TASK OBJECTIVE: Exactly the lines starting at the line containing "### tmp para" and ending at the line containing "cp S3V2_IDEAS_hg38_r1.tmp.*.para 01aa_hg38_r1_tmp_para/" are to be written out from the listing below, both included.
============
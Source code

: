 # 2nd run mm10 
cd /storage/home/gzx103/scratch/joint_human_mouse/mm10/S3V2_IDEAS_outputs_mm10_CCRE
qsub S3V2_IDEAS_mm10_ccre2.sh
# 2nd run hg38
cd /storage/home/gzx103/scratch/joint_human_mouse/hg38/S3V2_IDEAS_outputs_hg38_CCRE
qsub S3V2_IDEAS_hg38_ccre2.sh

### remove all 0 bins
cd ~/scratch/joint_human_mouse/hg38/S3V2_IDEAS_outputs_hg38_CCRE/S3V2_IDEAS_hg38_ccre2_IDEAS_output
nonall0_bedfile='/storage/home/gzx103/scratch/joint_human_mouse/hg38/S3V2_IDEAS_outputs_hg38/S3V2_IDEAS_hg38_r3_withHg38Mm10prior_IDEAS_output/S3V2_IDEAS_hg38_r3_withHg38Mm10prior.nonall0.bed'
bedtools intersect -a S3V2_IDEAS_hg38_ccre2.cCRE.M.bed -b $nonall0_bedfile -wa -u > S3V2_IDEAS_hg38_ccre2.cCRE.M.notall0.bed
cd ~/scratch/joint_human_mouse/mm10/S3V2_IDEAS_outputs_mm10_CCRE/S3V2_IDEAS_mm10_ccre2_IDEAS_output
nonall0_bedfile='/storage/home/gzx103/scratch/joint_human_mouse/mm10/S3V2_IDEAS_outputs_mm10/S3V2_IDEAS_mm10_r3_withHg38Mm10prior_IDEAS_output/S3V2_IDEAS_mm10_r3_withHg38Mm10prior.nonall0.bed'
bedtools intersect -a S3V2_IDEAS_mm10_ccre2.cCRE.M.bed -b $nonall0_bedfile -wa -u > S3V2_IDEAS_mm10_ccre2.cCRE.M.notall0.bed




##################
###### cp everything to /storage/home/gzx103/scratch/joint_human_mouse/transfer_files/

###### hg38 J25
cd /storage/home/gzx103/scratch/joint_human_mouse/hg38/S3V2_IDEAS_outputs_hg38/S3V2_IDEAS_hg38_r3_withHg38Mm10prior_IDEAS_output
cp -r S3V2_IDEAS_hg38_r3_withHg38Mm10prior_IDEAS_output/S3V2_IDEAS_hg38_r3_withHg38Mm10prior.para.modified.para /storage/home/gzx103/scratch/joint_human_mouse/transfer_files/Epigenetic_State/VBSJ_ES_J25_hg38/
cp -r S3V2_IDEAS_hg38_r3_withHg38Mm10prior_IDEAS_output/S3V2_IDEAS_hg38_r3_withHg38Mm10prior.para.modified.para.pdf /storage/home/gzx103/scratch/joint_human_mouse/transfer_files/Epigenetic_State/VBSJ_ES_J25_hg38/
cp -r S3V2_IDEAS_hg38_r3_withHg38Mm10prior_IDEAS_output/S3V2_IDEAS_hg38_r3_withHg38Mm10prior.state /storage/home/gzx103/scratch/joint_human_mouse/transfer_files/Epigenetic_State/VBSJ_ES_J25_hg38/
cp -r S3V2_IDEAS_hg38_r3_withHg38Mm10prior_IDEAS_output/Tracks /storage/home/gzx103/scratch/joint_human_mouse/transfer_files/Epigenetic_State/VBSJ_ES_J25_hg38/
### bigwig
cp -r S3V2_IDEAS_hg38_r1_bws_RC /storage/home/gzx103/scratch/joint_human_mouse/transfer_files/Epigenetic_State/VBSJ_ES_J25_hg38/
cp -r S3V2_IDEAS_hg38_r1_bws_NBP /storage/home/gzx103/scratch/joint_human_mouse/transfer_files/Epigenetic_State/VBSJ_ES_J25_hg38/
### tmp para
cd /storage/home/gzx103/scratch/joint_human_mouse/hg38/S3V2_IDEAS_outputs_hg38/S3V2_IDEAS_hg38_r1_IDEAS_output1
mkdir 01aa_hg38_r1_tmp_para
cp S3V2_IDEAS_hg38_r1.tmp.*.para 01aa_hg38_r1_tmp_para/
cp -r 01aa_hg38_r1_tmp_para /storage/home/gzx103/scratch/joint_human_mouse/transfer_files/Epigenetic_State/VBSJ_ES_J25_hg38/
============
EXERCISE RESULT:
### tmp para
cd /storage/home/gzx103/scratch/joint_human_mouse/hg38/S3V2_IDEAS_outputs_hg38/S3V2_IDEAS_hg38_r1_IDEAS_output1
mkdir 01aa_hg38_r1_tmp_para
cp S3V2_IDEAS_hg38_r1.tmp.*.para 01aa_hg38_r1_tmp_para/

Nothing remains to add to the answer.